Though there were just 500 Kirtland’s warblers left in the 1970s, today there are an estimated 5,000. Several charities and nonprofits have devoted hours of research efforts into supporting the Kirtland’s Warbler’s population growth, including Huron Pines, the Kirtland’s Warbler Alliance, and the Towsley Foundation.
9. Northern Spotted Owl
The Northern Spotted Owl was most commonly found in most forests throughout southwestern British Columbia, western Washington and Oregon, and northwestern California. Today, they are particularly rare in these regions, with most individuals belonging to a large and virtually isolated population that currently resides on the Olympic peninsula.
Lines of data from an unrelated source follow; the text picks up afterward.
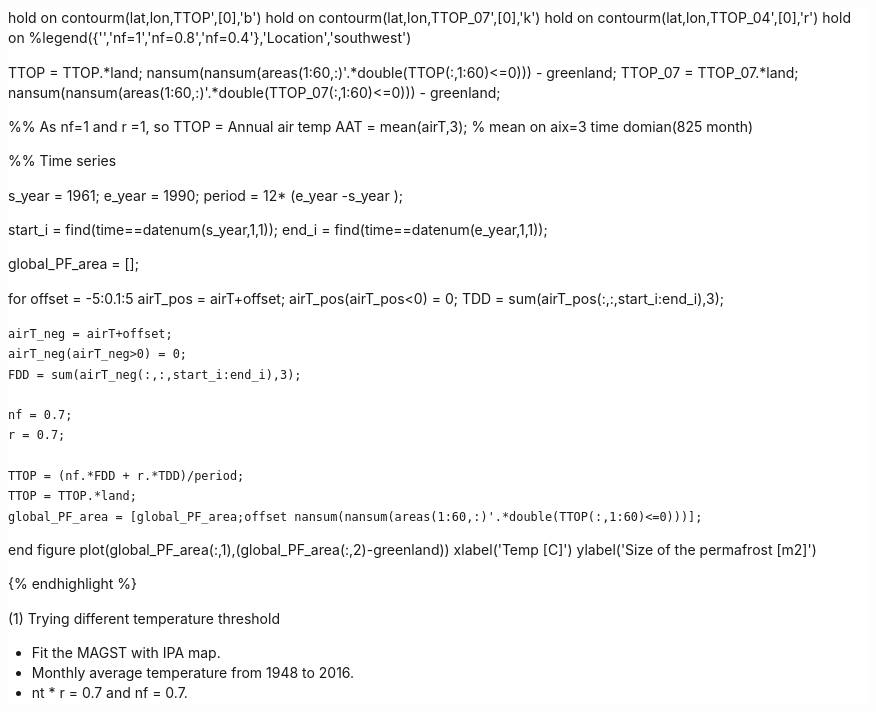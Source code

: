 hold on
contourm(lat,lon,TTOP',[0],'b')
hold on
contourm(lat,lon,TTOP_07',[0],'k')
hold on
contourm(lat,lon,TTOP_04',[0],'r')
hold on
%legend({'','nf=1','nf=0.8','nf=0.4'},'Location','southwest')

TTOP = TTOP.*land;
nansum(nansum(areas(1:60,:)'.*double(TTOP(:,1:60)<=0))) - greenland;
TTOP_07 = TTOP_07.*land;
nansum(nansum(areas(1:60,:)'.*double(TTOP_07(:,1:60)<=0))) - greenland;

%% As nf=1 and r =1, so TTOP = Annual air temp
AAT = mean(airT,3);   % mean on aix=3 time domian(825 month)

%% Time series

s_year = 1961;
e_year = 1990;
period = 12* (e_year -s_year );

start_i = find(time==datenum(s_year,1,1));
end_i = find(time==datenum(e_year,1,1));

global_PF_area = [];

for offset = -5:0.1:5
    airT_pos = airT+offset;
    airT_pos(airT_pos<0) = 0;
    TDD = sum(airT_pos(:,:,start_i:end_i),3);
  
    airT_neg = airT+offset;
    airT_neg(airT_neg>0) = 0;
    FDD = sum(airT_neg(:,:,start_i:end_i),3);
    
    nf = 0.7;
    r = 0.7;
    
    TTOP = (nf.*FDD + r.*TDD)/period;
    TTOP = TTOP.*land;
    global_PF_area = [global_PF_area;offset nansum(nansum(areas(1:60,:)'.*double(TTOP(:,1:60)<=0)))];

end
figure
plot(global_PF_area(:,1),(global_PF_area(:,2)-greenland))
xlabel('Temp [C]') 
ylabel('Size of the permafrost [m2]') 


{% endhighlight %}

(1) Trying different temperature threshold
- Fit the MAGST with IPA map.
- Monthly average temperature from 1948 to 2016.
- nt * r = 0.7 and nf = 0.7.
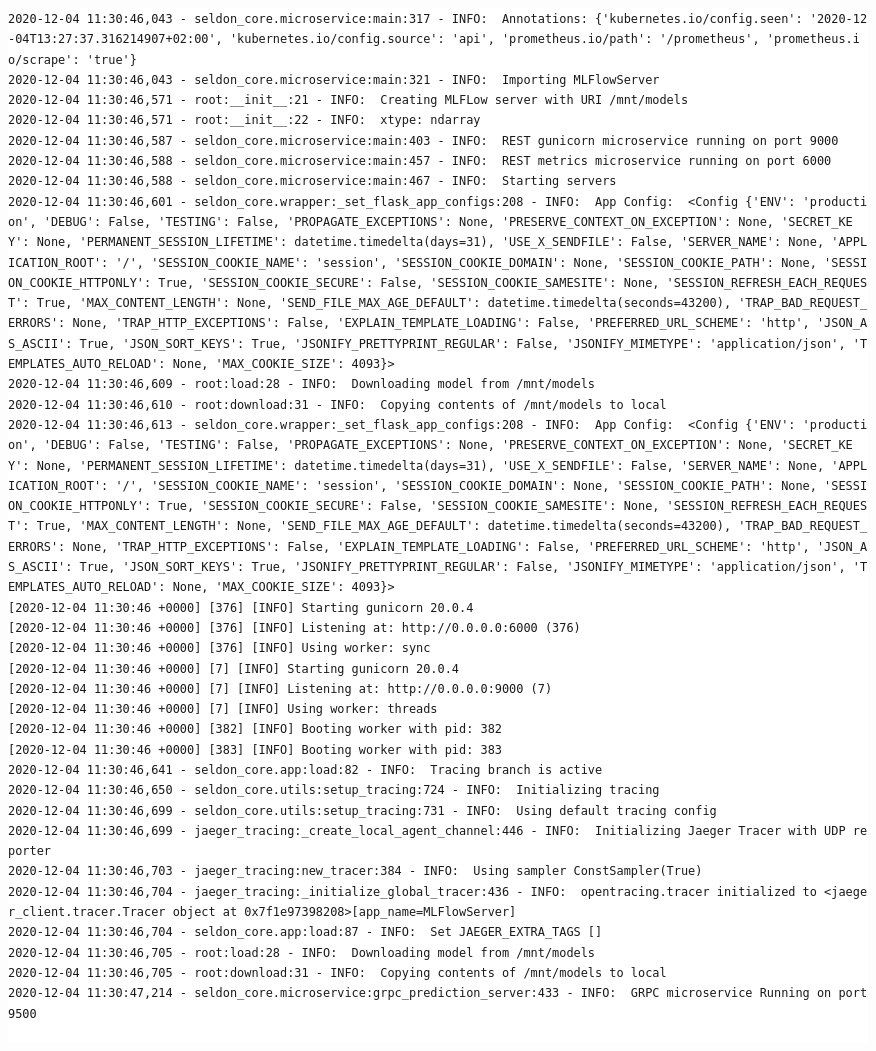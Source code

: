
 ```
2020-12-04 11:30:46,043 - seldon_core.microservice:main:317 - INFO:  Annotations: {'kubernetes.io/config.seen': '2020-12-04T13:27:37.316214907+02:00', 'kubernetes.io/config.source': 'api', 'prometheus.io/path': '/prometheus', 'prometheus.io/scrape': 'true'}
2020-12-04 11:30:46,043 - seldon_core.microservice:main:321 - INFO:  Importing MLFlowServer
2020-12-04 11:30:46,571 - root:__init__:21 - INFO:  Creating MLFLow server with URI /mnt/models
2020-12-04 11:30:46,571 - root:__init__:22 - INFO:  xtype: ndarray
2020-12-04 11:30:46,587 - seldon_core.microservice:main:403 - INFO:  REST gunicorn microservice running on port 9000
2020-12-04 11:30:46,588 - seldon_core.microservice:main:457 - INFO:  REST metrics microservice running on port 6000
2020-12-04 11:30:46,588 - seldon_core.microservice:main:467 - INFO:  Starting servers
2020-12-04 11:30:46,601 - seldon_core.wrapper:_set_flask_app_configs:208 - INFO:  App Config:  <Config {'ENV': 'production', 'DEBUG': False, 'TESTING': False, 'PROPAGATE_EXCEPTIONS': None, 'PRESERVE_CONTEXT_ON_EXCEPTION': None, 'SECRET_KEY': None, 'PERMANENT_SESSION_LIFETIME': datetime.timedelta(days=31), 'USE_X_SENDFILE': False, 'SERVER_NAME': None, 'APPLICATION_ROOT': '/', 'SESSION_COOKIE_NAME': 'session', 'SESSION_COOKIE_DOMAIN': None, 'SESSION_COOKIE_PATH': None, 'SESSION_COOKIE_HTTPONLY': True, 'SESSION_COOKIE_SECURE': False, 'SESSION_COOKIE_SAMESITE': None, 'SESSION_REFRESH_EACH_REQUEST': True, 'MAX_CONTENT_LENGTH': None, 'SEND_FILE_MAX_AGE_DEFAULT': datetime.timedelta(seconds=43200), 'TRAP_BAD_REQUEST_ERRORS': None, 'TRAP_HTTP_EXCEPTIONS': False, 'EXPLAIN_TEMPLATE_LOADING': False, 'PREFERRED_URL_SCHEME': 'http', 'JSON_AS_ASCII': True, 'JSON_SORT_KEYS': True, 'JSONIFY_PRETTYPRINT_REGULAR': False, 'JSONIFY_MIMETYPE': 'application/json', 'TEMPLATES_AUTO_RELOAD': None, 'MAX_COOKIE_SIZE': 4093}>
2020-12-04 11:30:46,609 - root:load:28 - INFO:  Downloading model from /mnt/models
2020-12-04 11:30:46,610 - root:download:31 - INFO:  Copying contents of /mnt/models to local
2020-12-04 11:30:46,613 - seldon_core.wrapper:_set_flask_app_configs:208 - INFO:  App Config:  <Config {'ENV': 'production', 'DEBUG': False, 'TESTING': False, 'PROPAGATE_EXCEPTIONS': None, 'PRESERVE_CONTEXT_ON_EXCEPTION': None, 'SECRET_KEY': None, 'PERMANENT_SESSION_LIFETIME': datetime.timedelta(days=31), 'USE_X_SENDFILE': False, 'SERVER_NAME': None, 'APPLICATION_ROOT': '/', 'SESSION_COOKIE_NAME': 'session', 'SESSION_COOKIE_DOMAIN': None, 'SESSION_COOKIE_PATH': None, 'SESSION_COOKIE_HTTPONLY': True, 'SESSION_COOKIE_SECURE': False, 'SESSION_COOKIE_SAMESITE': None, 'SESSION_REFRESH_EACH_REQUEST': True, 'MAX_CONTENT_LENGTH': None, 'SEND_FILE_MAX_AGE_DEFAULT': datetime.timedelta(seconds=43200), 'TRAP_BAD_REQUEST_ERRORS': None, 'TRAP_HTTP_EXCEPTIONS': False, 'EXPLAIN_TEMPLATE_LOADING': False, 'PREFERRED_URL_SCHEME': 'http', 'JSON_AS_ASCII': True, 'JSON_SORT_KEYS': True, 'JSONIFY_PRETTYPRINT_REGULAR': False, 'JSONIFY_MIMETYPE': 'application/json', 'TEMPLATES_AUTO_RELOAD': None, 'MAX_COOKIE_SIZE': 4093}>
[2020-12-04 11:30:46 +0000] [376] [INFO] Starting gunicorn 20.0.4
[2020-12-04 11:30:46 +0000] [376] [INFO] Listening at: http://0.0.0.0:6000 (376)
[2020-12-04 11:30:46 +0000] [376] [INFO] Using worker: sync
[2020-12-04 11:30:46 +0000] [7] [INFO] Starting gunicorn 20.0.4
[2020-12-04 11:30:46 +0000] [7] [INFO] Listening at: http://0.0.0.0:9000 (7)
[2020-12-04 11:30:46 +0000] [7] [INFO] Using worker: threads
[2020-12-04 11:30:46 +0000] [382] [INFO] Booting worker with pid: 382
[2020-12-04 11:30:46 +0000] [383] [INFO] Booting worker with pid: 383
2020-12-04 11:30:46,641 - seldon_core.app:load:82 - INFO:  Tracing branch is active
2020-12-04 11:30:46,650 - seldon_core.utils:setup_tracing:724 - INFO:  Initializing tracing
2020-12-04 11:30:46,699 - seldon_core.utils:setup_tracing:731 - INFO:  Using default tracing config
2020-12-04 11:30:46,699 - jaeger_tracing:_create_local_agent_channel:446 - INFO:  Initializing Jaeger Tracer with UDP reporter
2020-12-04 11:30:46,703 - jaeger_tracing:new_tracer:384 - INFO:  Using sampler ConstSampler(True)
2020-12-04 11:30:46,704 - jaeger_tracing:_initialize_global_tracer:436 - INFO:  opentracing.tracer initialized to <jaeger_client.tracer.Tracer object at 0x7f1e97398208>[app_name=MLFlowServer]
2020-12-04 11:30:46,704 - seldon_core.app:load:87 - INFO:  Set JAEGER_EXTRA_TAGS []
2020-12-04 11:30:46,705 - root:load:28 - INFO:  Downloading model from /mnt/models
2020-12-04 11:30:46,705 - root:download:31 - INFO:  Copying contents of /mnt/models to local
2020-12-04 11:30:47,214 - seldon_core.microservice:grpc_prediction_server:433 - INFO:  GRPC microservice Running on port 9500


```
Timber harvesting, land conversions, and natural disasters like fire and windstorms have destroyed much of the Northern spotted owl’s nesting, roosting, and foraging habitats. When these owls are forced to adapt to and live in smaller patches of forest, they become more susceptible to starvation and predation. Competition from invading barred owls has also contributed to the population decline because of their larger size and aggressive nature.
Researchers suggest that the amount of suitable habitat for Northern spotted owls has declined by over 60% in the past 200 years, while their population is currently declining at a rate of 2.9% every year. Although efforts are being made to save this species, past trends suggest that most of their remaining unprotected habitat could disappear in less than thirty years.
10. Ivory-billed Woodpecker
This is the only species on our list whose status is currently unknown. With no confirmed sightings since a 2005 video surfaced, many believe the Ivory-billed Woodpecker to be extinct.
They inhabited the bottomland hardwood forests of Mississippi, North Carolina, Texas, Arkansas, and Florida, and were also commonly found in parts of Cuba. Much of the Ivory-billed Woodpecker’s habitat has been destroyed for agriculture and lumber. Surrounding rivers were contained behind levees and dams, cutting off the floodplains from the water that nourished the trees in the area, therefore drying out the soil and stopping the regeneration of vegetation needed for the Ivory-billed Woodpecker’s survival. Currently, less than 10% of Arkansas’ original eight million acres of forested wetlands remain.
The Ivory-billed Woodpecker makes a unique double-knock noise when it pecks trees, which might be our best chance at identifying any potential survivors. Until a sighting is confirmed, however, their status remains a mystery.